Employment minister Esther McVey visited Bee Design on the Enfield Industrial Estate on Monday (March 17) to see for herself the success of the firm which designs and makes specialist lighting parts for the luxury end of the car industry including brands such as Lamborghini and Bentley.
Since being founded in 2006 by directors Colin Fulford and Paul Crees, its turnover has grown from less than half a million to over £2million and over the next three years is expected to hit £4.2million. It currently has 19 staff with plans to create another 18 skilled jobs with the setting-up of its own research and design and test centre.
In a speech in 2012 Prime Minister David Cameron said rebalancing the economy would require Britain to 'make more, sell more overseas and manufacture more'.
And Ms McVey told the Standard Bee Design was exactly the kind of company that would be a key part of that economic revival.
"For the first time since the 1970s we are now a net exporter of cars. People will be looking to the UK and saying what are we doing, what's cutting edge, what's the future of the car industry and these people here are doing it within a specific part of that car industry," she said.
"It's an exceptional example of what David Cameron was talking about."
Despite growth returning to the economy and unemployment falling - the number of people claiming jobseekers' allowance in Redditch fell slightly during February and is down 24 per cent on the same time in 2013 - the average full-time wage in Redditch is still £2,600 lower than in 2010.
Ms McVey said wages would catch up as the economy grew and the Government was doing everything it could to help hard pressed households through measures such as taking people out of taxation and freezing fuel duty. But she admitted it was a slow journey.

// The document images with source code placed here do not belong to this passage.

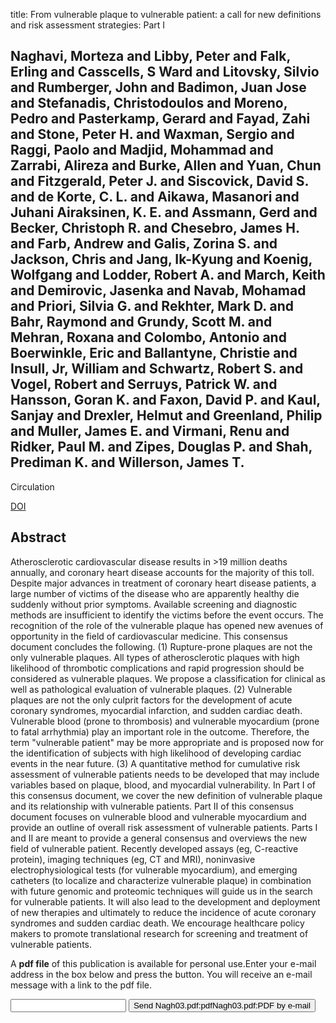 title: From vulnerable plaque to vulnerable patient: a call for new definitions and risk assessment strategies: Part I

## Naghavi, Morteza and Libby, Peter and Falk, Erling and Casscells, S Ward and Litovsky, Silvio and Rumberger, John and Badimon, Juan Jose and Stefanadis, Christodoulos and Moreno, Pedro and Pasterkamp, Gerard and Fayad, Zahi and Stone, Peter H. and Waxman, Sergio and Raggi, Paolo and Madjid, Mohammad and Zarrabi, Alireza and Burke, Allen and Yuan, Chun and Fitzgerald, Peter J. and Siscovick, David S. and de Korte, C. L. and Aikawa, Masanori and Juhani Airaksinen, K. E. and Assmann, Gerd and Becker, Christoph R. and Chesebro, James H. and Farb, Andrew and Galis, Zorina S. and Jackson, Chris and Jang, Ik-Kyung and Koenig, Wolfgang and Lodder, Robert A. and March, Keith and Demirovic, Jasenka and Navab, Mohamad and Priori, Silvia G. and Rekhter, Mark D. and Bahr, Raymond and Grundy, Scott M. and Mehran, Roxana and Colombo, Antonio and Boerwinkle, Eric and Ballantyne, Christie and Insull, Jr, William and Schwartz, Robert S. and Vogel, Robert and Serruys, Patrick W. and Hansson, Goran K. and Faxon, David P. and Kaul, Sanjay and Drexler, Helmut and Greenland, Philip and Muller, James E. and Virmani, Renu and Ridker, Paul M. and Zipes, Douglas P. and Shah, Prediman K. and Willerson, James T.
Circulation

<a href="https://doi.org/10.1161/01.CIR.0000087480.94275.97">DOI</a>

## Abstract
Atherosclerotic cardiovascular disease results in >19 million deaths annually, and coronary heart disease accounts for the majority of this toll. Despite major advances in treatment of coronary heart disease patients, a large number of victims of the disease who are apparently healthy die suddenly without prior symptoms. Available screening and diagnostic methods are insufficient to identify the victims before the event occurs. The recognition of the role of the vulnerable plaque has opened new avenues of opportunity in the field of cardiovascular medicine. This consensus document concludes the following. (1) Rupture-prone plaques are not the only vulnerable plaques. All types of atherosclerotic plaques with high likelihood of thrombotic complications and rapid progression should be considered as vulnerable plaques. We propose a classification for clinical as well as pathological evaluation of vulnerable plaques. (2) Vulnerable plaques are not the only culprit factors for the development of acute coronary syndromes, myocardial infarction, and sudden cardiac death. Vulnerable blood (prone to thrombosis) and vulnerable myocardium (prone to fatal arrhythmia) play an important role in the outcome. Therefore, the term "vulnerable patient" may be more appropriate and is proposed now for the identification of subjects with high likelihood of developing cardiac events in the near future. (3) A quantitative method for cumulative risk assessment of vulnerable patients needs to be developed that may include variables based on plaque, blood, and myocardial vulnerability. In Part I of this consensus document, we cover the new definition of vulnerable plaque and its relationship with vulnerable patients. Part II of this consensus document focuses on vulnerable blood and vulnerable myocardium and provide an outline of overall risk assessment of vulnerable patients. Parts I and II are meant to provide a general consensus and overviews the new field of vulnerable patient. Recently developed assays (eg, C-reactive protein), imaging techniques (eg, CT and MRI), noninvasive electrophysiological tests (for vulnerable myocardium), and emerging catheters (to localize and characterize vulnerable plaque) in combination with future genomic and proteomic techniques will guide us in the search for vulnerable patients. It will also lead to the development and deployment of new therapies and ultimately to reduce the incidence of acute coronary syndromes and sudden cardiac death. We encourage healthcare policy makers to promote translational research for screening and treatment of vulnerable patients.

A <b>pdf file</b> of this publication is available for personal use.Enter your e-mail address in the box below and press the button. You will receive an e-mail message with a link to the pdf file.
<form action="sender.php">  <input type="text" name="email">  <input type="submit" value="Send Nagh03.pdf:pdfNagh03.pdf:PDF by e-mail"></form>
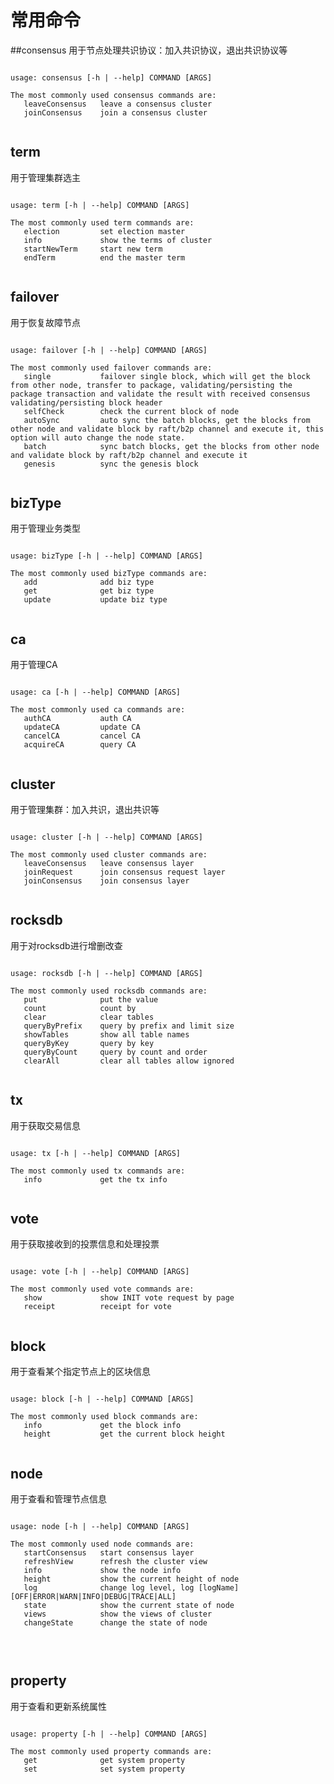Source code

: # 常用命令 
##consensus
用于节点处理共识协议：加入共识协议，退出共识协议等
<pre><code>
usage: consensus [-h | --help] COMMAND [ARGS] <br>
The most commonly used consensus commands are:
   leaveConsensus   leave a consensus cluster
   joinConsensus    join a consensus cluster
<br></code></pre>
   
## term
用于管理集群选主
<pre><code>
usage: term [-h | --help] COMMAND [ARGS] <br>
The most commonly used term commands are:
   election         set election master
   info             show the terms of cluster
   startNewTerm     start new term
   endTerm          end the master term
<br></code></pre>

## failover
用于恢复故障节点
<pre><code>
usage: failover [-h | --help] COMMAND [ARGS] <br>
The most commonly used failover commands are:
   single           failover single block, which will get the block from other node, transfer to package, validating/persisting the package transaction and validate the result with received consensus validating/persisting block header
   selfCheck        check the current block of node
   autoSync         auto sync the batch blocks, get the blocks from other node and validate block by raft/b2p channel and execute it, this option will auto change the node state.
   batch            sync batch blocks, get the blocks from other node and validate block by raft/b2p channel and execute it
   genesis          sync the genesis block
<br></code></pre>

## bizType
用于管理业务类型
<pre><code>
usage: bizType [-h | --help] COMMAND [ARGS] <br>
The most commonly used bizType commands are:
   add              add biz type
   get              get biz type
   update           update biz type
<br></code></pre>   

## ca
用于管理CA
<pre><code>
usage: ca [-h | --help] COMMAND [ARGS] <br>
The most commonly used ca commands are:
   authCA           auth CA
   updateCA         update CA
   cancelCA         cancel CA
   acquireCA        query CA
<br></code></pre> 

## cluster
用于管理集群：加入共识，退出共识等
<pre><code>
usage: cluster [-h | --help] COMMAND [ARGS] <br>
The most commonly used cluster commands are:
   leaveConsensus   leave consensus layer
   joinRequest      join consensus request layer
   joinConsensus    join consensus layer
<br></code></pre> 

## rocksdb
用于对rocksdb进行增删改查
<pre><code>
usage: rocksdb [-h | --help] COMMAND [ARGS] <br>
The most commonly used rocksdb commands are:
   put              put the value
   count            count by
   clear            clear tables
   queryByPrefix    query by prefix and limit size
   showTables       show all table names
   queryByKey       query by key
   queryByCount     query by count and order
   clearAll         clear all tables allow ignored
<br></code></pre>

## tx
用于获取交易信息
<pre><code>
usage: tx [-h | --help] COMMAND [ARGS] <br>
The most commonly used tx commands are:
   info             get the tx info
<br></code></pre>

## vote
用于获取接收到的投票信息和处理投票
<pre><code>
usage: vote [-h | --help] COMMAND [ARGS] <br>
The most commonly used vote commands are:
   show             show INIT vote request by page
   receipt          receipt for vote
<br></code></pre>

## block
用于查看某个指定节点上的区块信息
<pre><code>
usage: block [-h | --help] COMMAND [ARGS] <br>
The most commonly used block commands are:
   info             get the block info
   height           get the current block height
<br></code></pre>

## node
用于查看和管理节点信息
<pre>
<code>
usage: node [-h | --help] COMMAND [ARGS] <br>
The most commonly used node commands are:
   startConsensus   start consensus layer
   refreshView      refresh the cluster view
   info             show the node info
   height           show the current height of node
   log              change log level, log [logName] [OFF|ERROR|WARN|INFO|DEBUG|TRACE|ALL]
   state            show the current state of node
   views            show the views of cluster
   changeState      change the state of node
<br>
</code>
</pre>

## property
用于查看和更新系统属性
<pre><code>
usage: property [-h | --help] COMMAND [ARGS] <br>
The most commonly used property commands are:
   get              get system property
   set              set system property
<br></code></pre>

"What we've had to see is a gearing change for the UK and that was the government's finances as well as individual finance because personal debt went through to a staggering amount, so all of that has to be turned around before you can go forward," she said.
"Look at all the predictions and we are on the right path it's when wages catch up."
But speaking on a visit to nearby Worcester last week Shadow Chancellor Ed Balls said: "I think if you went to most people and said what do you think of the economic recovery I think most would say well there is no recovery for me as my living standards are falling."